It was a thoughtful, practical gift. Winter in the idyllic mountain valley of Saint-Rémy proved far harsher than in Arles. Vincent had complained of the cold, and Theo had asked, “Don’t you want something warm?” But the humble
coat crystallized all the guilts and failures of the past. “How kind you are to me,” Vincent wrote in thanks immediately, “and how I wish I could do something good, so as to prove to you that I would like to be less ungrateful.”
In the first two weeks of December, he filled out this reproachful self-portrait in strokes of abject apology and collapsing confidence, setting himself on a path that could end only one way. He reacted to Isaäcson’s praise with humility, even incomprehension (“There isn’t anything worth mentioning about my work now”), while his attitude toward the upcoming Les Vingt exhibition slipped into frantic self-effacement—almost a terror of recognition. “
We must
work as much and with as few pretensions as a peasant,” he admonished Theo, and himself. “Slow, long work is the only way, and all ambition and keenness to make a good show of it, false.” Despite the freezing temperatures and the “unbearably harassing” winter wind, he redoubled his work effort, hurling himself into the hostile elements with such self-mortifying fervor that Theo felt obliged to pay extra for a fire in his studio to lure him in from the cold.
Only days after dismissing the need for a doctor in Auvers, or anywhere else, and imagining his return to Paris in the spring, Vincent wrote asking to stay at least another year in the asylum. “There is no hurry,” he said, “for after all Paris only distracts.” He promised and promised better work in the future—much better than the “hard,” “harsh,” “ugly” things he was sending—and begged Theo to let him finish his “Impressions of Provence,” his portrait of the South, by “attacking the cypresses and mountains” again. On his hikes in the bitter weather, he had staked out many potential subjects for spring, and “good ideas are beginning to germinate,” he assured his brother. Staying was not only better for his art and absolutely necessary for his health, he argued, but also cheaper. “If I leave here, I think there would be hardly any advantage from the point of view of expense,” he pleaded, “and the success of my work is even more doubtful if I leave.”

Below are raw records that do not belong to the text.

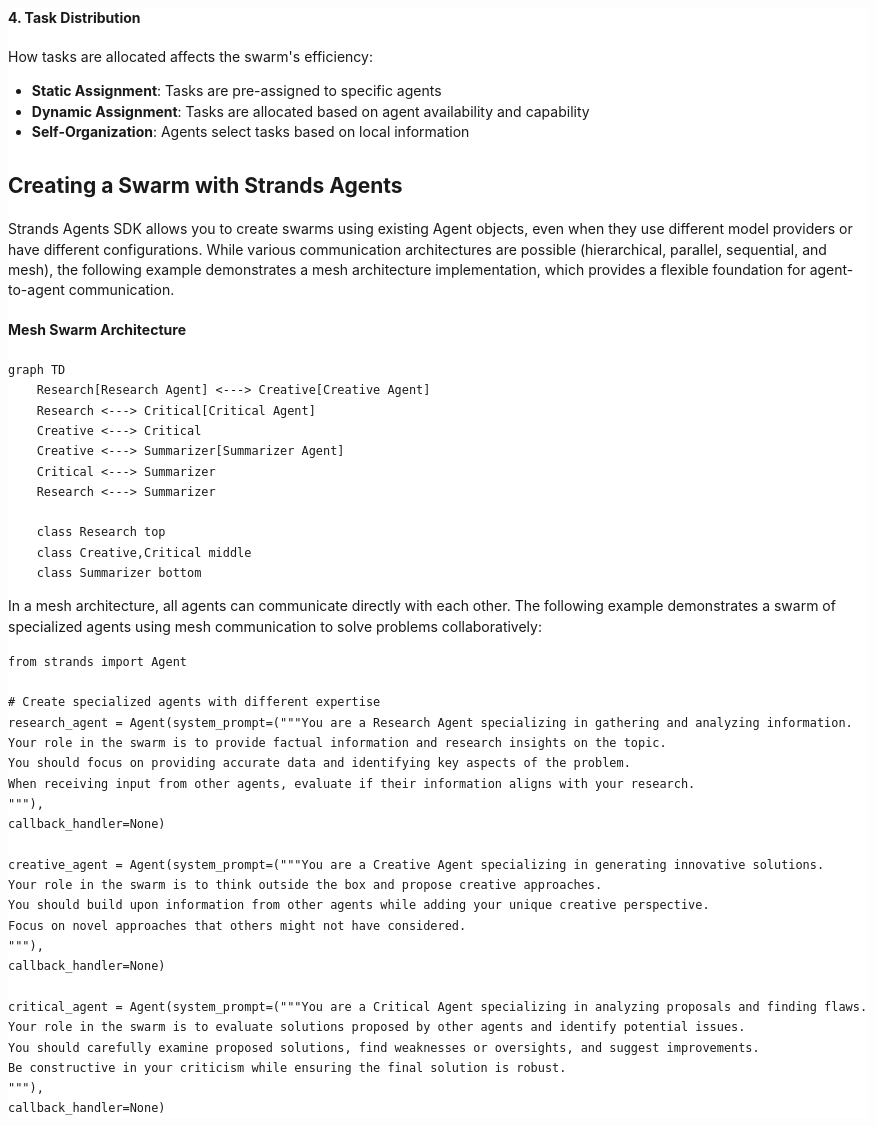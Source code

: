 #### 4. Task Distribution

How tasks are allocated affects the swarm's efficiency:

- **Static Assignment**: Tasks are pre-assigned to specific agents
- **Dynamic Assignment**: Tasks are allocated based on agent availability and capability
- **Self-Organization**: Agents select tasks based on local information

## Creating a Swarm with Strands Agents

Strands Agents SDK allows you to create swarms using existing Agent objects, even when they use different model providers or have different configurations. While various communication architectures are possible (hierarchical, parallel, sequential, and mesh), the following example demonstrates a mesh architecture implementation, which provides a flexible foundation for agent-to-agent communication.

#### Mesh Swarm Architecture

```
graph TD
    Research[Research Agent] <---> Creative[Creative Agent]
    Research <---> Critical[Critical Agent]
    Creative <---> Critical
    Creative <---> Summarizer[Summarizer Agent]
    Critical <---> Summarizer
    Research <---> Summarizer

    class Research top
    class Creative,Critical middle
    class Summarizer bottom
```

In a mesh architecture, all agents can communicate directly with each other. The following example demonstrates a swarm of specialized agents using mesh communication to solve problems collaboratively:

```
from strands import Agent

# Create specialized agents with different expertise
research_agent = Agent(system_prompt=("""You are a Research Agent specializing in gathering and analyzing information.
Your role in the swarm is to provide factual information and research insights on the topic.
You should focus on providing accurate data and identifying key aspects of the problem.
When receiving input from other agents, evaluate if their information aligns with your research.
"""), 
callback_handler=None)

creative_agent = Agent(system_prompt=("""You are a Creative Agent specializing in generating innovative solutions.
Your role in the swarm is to think outside the box and propose creative approaches.
You should build upon information from other agents while adding your unique creative perspective.
Focus on novel approaches that others might not have considered.
"""), 
callback_handler=None)

critical_agent = Agent(system_prompt=("""You are a Critical Agent specializing in analyzing proposals and finding flaws.
Your role in the swarm is to evaluate solutions proposed by other agents and identify potential issues.
You should carefully examine proposed solutions, find weaknesses or oversights, and suggest improvements.
Be constructive in your criticism while ensuring the final solution is robust.
"""), 
callback_handler=None)

```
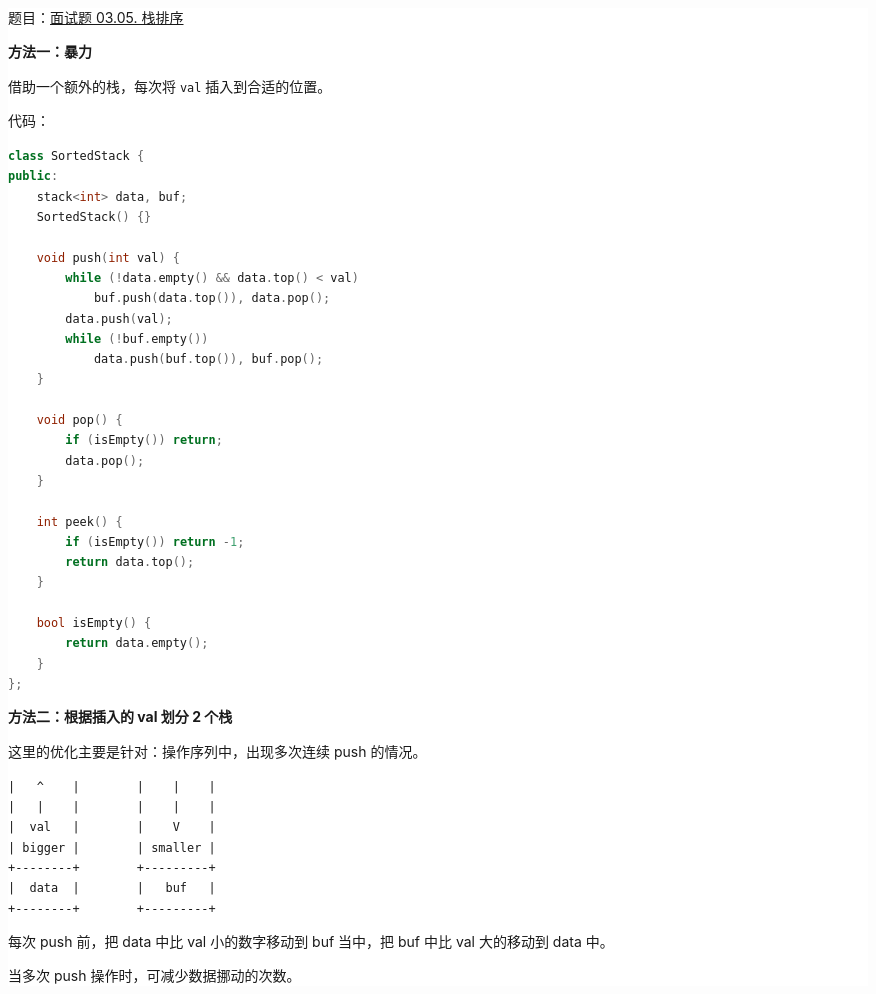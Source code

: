 题目：[面试题 03.05. 栈排序](https://leetcode-cn.com/problems/sort-of-stacks-lcci/)

**方法一：暴力**

借助一个额外的栈，每次将 `val` 插入到合适的位置。

代码：

```cpp
class SortedStack {
public:
    stack<int> data, buf;
    SortedStack() {}
    
    void push(int val) {
        while (!data.empty() && data.top() < val)
            buf.push(data.top()), data.pop();
        data.push(val);
        while (!buf.empty())
            data.push(buf.top()), buf.pop();
    }
    
    void pop() {
        if (isEmpty()) return;
        data.pop();
    }
    
    int peek() {
        if (isEmpty()) return -1;
        return data.top();
    }
   
    bool isEmpty() {
        return data.empty();
    }
};
```

**方法二：根据插入的 val 划分 2 个栈**

这里的优化主要是针对：操作序列中，出现多次连续 push 的情况。

```
|   ^    |        |    |    |
|   |    |        |    |    |
|  val   |        |    V    |
| bigger |        | smaller |
+--------+        +---------+
|  data  |        |   buf   |
+--------+        +---------+
```

每次 push 前，把 data 中比 val 小的数字移动到 buf 当中，把 buf 中比 val 大的移动到 data 中。

当多次 push 操作时，可减少数据挪动的次数。
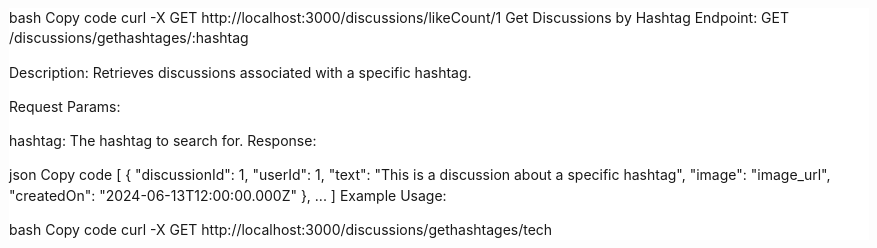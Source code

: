 bash
Copy code
curl -X GET http://localhost:3000/discussions/likeCount/1
Get Discussions by Hashtag
Endpoint: GET /discussions/gethashtages/:hashtag

Description: Retrieves discussions associated with a specific hashtag.

Request Params:

hashtag: The hashtag to search for.
Response:

json
Copy code
[
    {
        "discussionId": 1,
        "userId": 1,
        "text": "This is a discussion about a specific hashtag",
        "image": "image_url",
        "createdOn": "2024-06-13T12:00:00.000Z"
    },
    ...
]
Example Usage:

bash
Copy code
curl -X GET http://localhost:3000/discussions/gethashtages/tech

Or he could quit painting altogether. Even as he imagined an artistic redemption in the valley of the Alpilles and listed the paintings to be sent to Brussels, Vincent wondered if his life “would have been simpler if I had stayed quietly in North Brabant.” Once again, he briefly entertained a fantasy that “if I gave up painting and had to lead a hard life, say, as a soldier in the East, it would cure me.” As the fateful holiday approached, every path not taken haunted him. “I often think that if I had done as you did,” he wrote Theo in a spasm of regret, “if I had stayed with Goupils, if I had confined myself to selling pictures, I should have done better.”